The plunge in prices has increased the volume of oil Nigeria would need to allocate for repayment. It is estimated that the country may need to commit at least 100,000 barrels per day (bpd) to cover the loan, adding pressure to an already strained production system. Nigeria is currently using about 300,000 bpd to service existing oil-backed Saudi loan taken by its national oil company.
Nigeria Struggles to Meet OPEC Output Quotas
Nigeria’s ability to commit additional oil to back the Saudi loan is uncertain due to its ongoing struggles with production shortfalls. In the first quarter of the year, Nigeria averaged just 1.4 million bpd in crude output, well below its 1.8 million bpd quota set by OPEC. The shortfall has been attributed to longstanding issues, including oil theft, sabotage of infrastructure, and aging facilities.
Speaking at a local energy conference, Nigeria’s Minister of State for Gas, Ekperikpe Ekpo, urged international and domestic oil producers operating in the country to work collaboratively to increase output. Despite various efforts, Nigeria has consistently failed to meet its OPEC production targets in recent years.
Widespread theft and pipeline vandalism have deterred major international oil companies from operating in the region. These challenges have led to frequent declarations of force majeure at key crude export terminals, further disrupting output and revenue generation.

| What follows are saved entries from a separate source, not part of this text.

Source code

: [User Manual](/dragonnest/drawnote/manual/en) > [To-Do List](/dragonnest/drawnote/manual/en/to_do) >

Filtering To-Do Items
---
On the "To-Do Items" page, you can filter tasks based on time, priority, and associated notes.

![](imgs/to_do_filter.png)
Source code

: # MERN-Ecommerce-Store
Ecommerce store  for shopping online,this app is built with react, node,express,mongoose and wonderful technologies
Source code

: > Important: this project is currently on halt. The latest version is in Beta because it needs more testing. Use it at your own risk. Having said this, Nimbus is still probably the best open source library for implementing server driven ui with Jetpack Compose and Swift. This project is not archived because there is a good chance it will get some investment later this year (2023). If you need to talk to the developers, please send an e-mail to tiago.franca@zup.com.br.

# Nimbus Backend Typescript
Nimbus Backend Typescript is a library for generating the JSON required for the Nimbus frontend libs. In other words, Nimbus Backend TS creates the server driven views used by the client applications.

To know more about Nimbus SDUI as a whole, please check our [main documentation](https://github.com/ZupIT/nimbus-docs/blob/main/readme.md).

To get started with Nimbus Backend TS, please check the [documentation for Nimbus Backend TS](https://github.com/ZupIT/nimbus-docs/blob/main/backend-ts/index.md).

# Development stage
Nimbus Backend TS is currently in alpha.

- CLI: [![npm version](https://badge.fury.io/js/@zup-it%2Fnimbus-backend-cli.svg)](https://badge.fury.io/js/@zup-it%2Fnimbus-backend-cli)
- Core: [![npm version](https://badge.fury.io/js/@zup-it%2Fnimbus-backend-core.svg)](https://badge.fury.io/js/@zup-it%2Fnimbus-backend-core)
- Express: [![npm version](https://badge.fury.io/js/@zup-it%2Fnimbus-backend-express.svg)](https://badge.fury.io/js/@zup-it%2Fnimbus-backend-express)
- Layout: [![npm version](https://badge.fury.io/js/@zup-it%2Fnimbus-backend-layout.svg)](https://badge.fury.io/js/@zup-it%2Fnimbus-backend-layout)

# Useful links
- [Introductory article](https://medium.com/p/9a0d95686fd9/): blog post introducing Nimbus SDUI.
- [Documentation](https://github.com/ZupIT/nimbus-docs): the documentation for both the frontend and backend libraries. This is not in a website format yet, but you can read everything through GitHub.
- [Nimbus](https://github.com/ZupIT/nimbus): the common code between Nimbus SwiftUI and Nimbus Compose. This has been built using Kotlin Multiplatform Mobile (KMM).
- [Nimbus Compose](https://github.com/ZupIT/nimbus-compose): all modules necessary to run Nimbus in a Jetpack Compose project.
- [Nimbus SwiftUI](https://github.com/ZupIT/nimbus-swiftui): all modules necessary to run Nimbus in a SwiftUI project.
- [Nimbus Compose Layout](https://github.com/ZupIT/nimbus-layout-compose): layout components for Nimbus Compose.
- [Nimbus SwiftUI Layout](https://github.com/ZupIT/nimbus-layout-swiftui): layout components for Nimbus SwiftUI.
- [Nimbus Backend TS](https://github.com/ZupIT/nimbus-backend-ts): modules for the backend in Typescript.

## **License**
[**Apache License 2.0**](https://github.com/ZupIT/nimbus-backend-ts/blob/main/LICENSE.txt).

New Investments Offer Hope, But Challenges Remain
In response to the ongoing production crisis, Nigerian authorities have intensified efforts to combat oil theft and boost output. These initiatives are beginning to attract attention from international investors. Earlier this month, the Nigerian Upstream Petroleum Regulatory Commission (NUPRC) announced that ExxonMobil plans to invest up to $1.5 billion in offshore oil and gas exploration and development in Nigerian waters.
Such investments offer a glimmer of hope for Nigeria’s oil sector. However, until the country can significantly stabilize and increase its production, the viability of backing large-scale loans with crude oil remains questionable. The current impasse with Saudi Arabia underscores how fragile the situation is, relying heavily on both commodity prices and operational stability.
The fate of the $5 billion Saudi loan could set a precedent for future financing arrangements within Africa’s largest oil-producing nation. As negotiations continue, both Riyadh and Abuja will need to navigate the twin challenges of volatile oil markets and systemic production issues to reach a deal.